The Kamuina Nsapu militia is accused of recruiting and using child soldiers while targeting symbols and institutions of state authority in Kasai-Central province.
The UN peacekeeping mission to DRC (MONUSCO) also reported the disproportionate use of force by government security forces in their response to the situation.
The latest violence in the Dibaya area of Kasai-Central province allegedly involved Congolese troops – known as FARDC – who "opened fire indiscriminately" when they encountered militia members described as wielding machetes and spears between 9 and 13 February.
On 14 February, the UN human rights office alleged the Congolese troops fired indiscriminately with machine guns at members of the Kamwina Nsapu group.

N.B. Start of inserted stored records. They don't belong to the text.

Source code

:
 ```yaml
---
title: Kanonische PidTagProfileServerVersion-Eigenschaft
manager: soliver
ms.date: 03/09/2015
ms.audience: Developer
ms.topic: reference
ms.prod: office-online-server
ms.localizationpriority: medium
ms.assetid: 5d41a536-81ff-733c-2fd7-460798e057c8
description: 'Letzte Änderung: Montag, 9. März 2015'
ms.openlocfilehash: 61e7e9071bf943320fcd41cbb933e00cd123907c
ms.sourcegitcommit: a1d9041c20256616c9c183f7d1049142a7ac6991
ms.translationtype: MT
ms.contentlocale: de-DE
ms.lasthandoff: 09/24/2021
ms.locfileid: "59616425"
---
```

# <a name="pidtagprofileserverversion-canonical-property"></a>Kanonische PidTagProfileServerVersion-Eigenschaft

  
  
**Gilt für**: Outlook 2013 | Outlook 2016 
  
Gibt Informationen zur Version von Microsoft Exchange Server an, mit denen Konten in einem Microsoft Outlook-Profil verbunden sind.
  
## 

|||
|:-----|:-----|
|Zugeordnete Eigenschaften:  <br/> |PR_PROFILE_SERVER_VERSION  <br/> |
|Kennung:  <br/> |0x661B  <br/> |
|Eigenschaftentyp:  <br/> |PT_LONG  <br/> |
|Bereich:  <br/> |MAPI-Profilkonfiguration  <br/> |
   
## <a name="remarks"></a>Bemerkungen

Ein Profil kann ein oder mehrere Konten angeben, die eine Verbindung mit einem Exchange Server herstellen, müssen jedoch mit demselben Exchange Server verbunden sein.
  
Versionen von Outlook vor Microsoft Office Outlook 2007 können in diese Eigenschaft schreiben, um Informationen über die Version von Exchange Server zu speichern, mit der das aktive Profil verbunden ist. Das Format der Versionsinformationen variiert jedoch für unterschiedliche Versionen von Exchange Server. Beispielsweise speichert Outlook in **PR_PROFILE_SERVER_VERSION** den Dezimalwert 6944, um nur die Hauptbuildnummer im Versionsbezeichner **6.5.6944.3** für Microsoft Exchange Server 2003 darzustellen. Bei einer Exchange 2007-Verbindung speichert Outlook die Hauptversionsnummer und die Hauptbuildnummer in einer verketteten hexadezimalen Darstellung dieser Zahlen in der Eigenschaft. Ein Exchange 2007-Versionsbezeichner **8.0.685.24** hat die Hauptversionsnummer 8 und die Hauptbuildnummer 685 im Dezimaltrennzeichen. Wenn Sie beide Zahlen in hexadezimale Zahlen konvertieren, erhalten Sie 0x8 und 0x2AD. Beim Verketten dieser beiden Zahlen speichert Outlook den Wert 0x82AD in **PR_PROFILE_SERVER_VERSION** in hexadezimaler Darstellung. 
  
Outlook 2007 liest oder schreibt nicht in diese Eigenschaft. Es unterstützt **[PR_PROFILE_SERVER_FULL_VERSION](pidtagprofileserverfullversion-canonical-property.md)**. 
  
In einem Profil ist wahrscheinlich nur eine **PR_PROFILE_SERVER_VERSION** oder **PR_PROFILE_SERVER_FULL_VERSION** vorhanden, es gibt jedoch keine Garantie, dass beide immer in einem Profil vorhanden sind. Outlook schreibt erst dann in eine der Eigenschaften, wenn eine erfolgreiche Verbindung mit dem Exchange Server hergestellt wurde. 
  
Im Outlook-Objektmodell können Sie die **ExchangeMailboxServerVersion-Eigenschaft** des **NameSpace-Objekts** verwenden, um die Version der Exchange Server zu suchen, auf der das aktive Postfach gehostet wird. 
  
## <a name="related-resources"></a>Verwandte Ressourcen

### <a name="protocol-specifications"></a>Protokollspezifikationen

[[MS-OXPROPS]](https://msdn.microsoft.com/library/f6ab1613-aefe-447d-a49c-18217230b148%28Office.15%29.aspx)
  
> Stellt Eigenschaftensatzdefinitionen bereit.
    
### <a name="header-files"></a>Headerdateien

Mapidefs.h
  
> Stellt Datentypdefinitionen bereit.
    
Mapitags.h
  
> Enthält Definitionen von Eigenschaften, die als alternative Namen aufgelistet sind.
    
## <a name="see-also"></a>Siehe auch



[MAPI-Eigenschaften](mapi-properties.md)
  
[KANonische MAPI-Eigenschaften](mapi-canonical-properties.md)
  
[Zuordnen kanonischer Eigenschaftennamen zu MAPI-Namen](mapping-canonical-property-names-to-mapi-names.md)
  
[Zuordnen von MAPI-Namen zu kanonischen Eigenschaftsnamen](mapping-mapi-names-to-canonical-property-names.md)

Quoting information from local colleagues and unspecified "sources" in the region, UN spokeswoman Liz Throssell confirmed that 39 women were among the 101 victims.

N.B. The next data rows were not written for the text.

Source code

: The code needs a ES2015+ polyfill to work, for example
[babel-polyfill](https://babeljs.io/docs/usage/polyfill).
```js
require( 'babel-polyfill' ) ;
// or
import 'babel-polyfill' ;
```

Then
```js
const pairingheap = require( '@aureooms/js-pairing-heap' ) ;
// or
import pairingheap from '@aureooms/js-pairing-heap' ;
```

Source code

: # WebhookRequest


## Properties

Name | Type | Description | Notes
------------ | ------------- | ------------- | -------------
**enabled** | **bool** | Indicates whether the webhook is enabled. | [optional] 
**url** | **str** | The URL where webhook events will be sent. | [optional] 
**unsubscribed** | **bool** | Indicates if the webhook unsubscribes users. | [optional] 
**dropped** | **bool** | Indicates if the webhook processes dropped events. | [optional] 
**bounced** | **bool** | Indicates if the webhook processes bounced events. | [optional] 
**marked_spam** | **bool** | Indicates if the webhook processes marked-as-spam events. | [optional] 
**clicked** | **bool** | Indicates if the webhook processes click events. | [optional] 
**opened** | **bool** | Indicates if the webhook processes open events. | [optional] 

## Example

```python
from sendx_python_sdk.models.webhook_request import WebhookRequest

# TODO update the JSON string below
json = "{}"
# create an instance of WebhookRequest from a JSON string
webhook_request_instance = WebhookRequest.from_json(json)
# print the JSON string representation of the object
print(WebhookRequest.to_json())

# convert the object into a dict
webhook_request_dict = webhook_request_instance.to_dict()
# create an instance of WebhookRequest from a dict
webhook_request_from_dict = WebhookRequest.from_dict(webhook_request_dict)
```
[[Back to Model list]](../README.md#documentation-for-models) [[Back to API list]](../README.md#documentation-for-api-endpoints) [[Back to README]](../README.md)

Throssell said the rights office urged for a "full and independent" inquiry, and urged FARDC forces to show restraint.
The militia was established by a chef coutumier – a traditional leader – from Tshimbulu town called Kamuina Nsapu.
The leader was killed by police in August 2016 in clashes during which 19 were reported killed, including 11 policemen.
The militiamen are now reportedly avenging Kamuina's death by carrying out attacks against civilians in the region.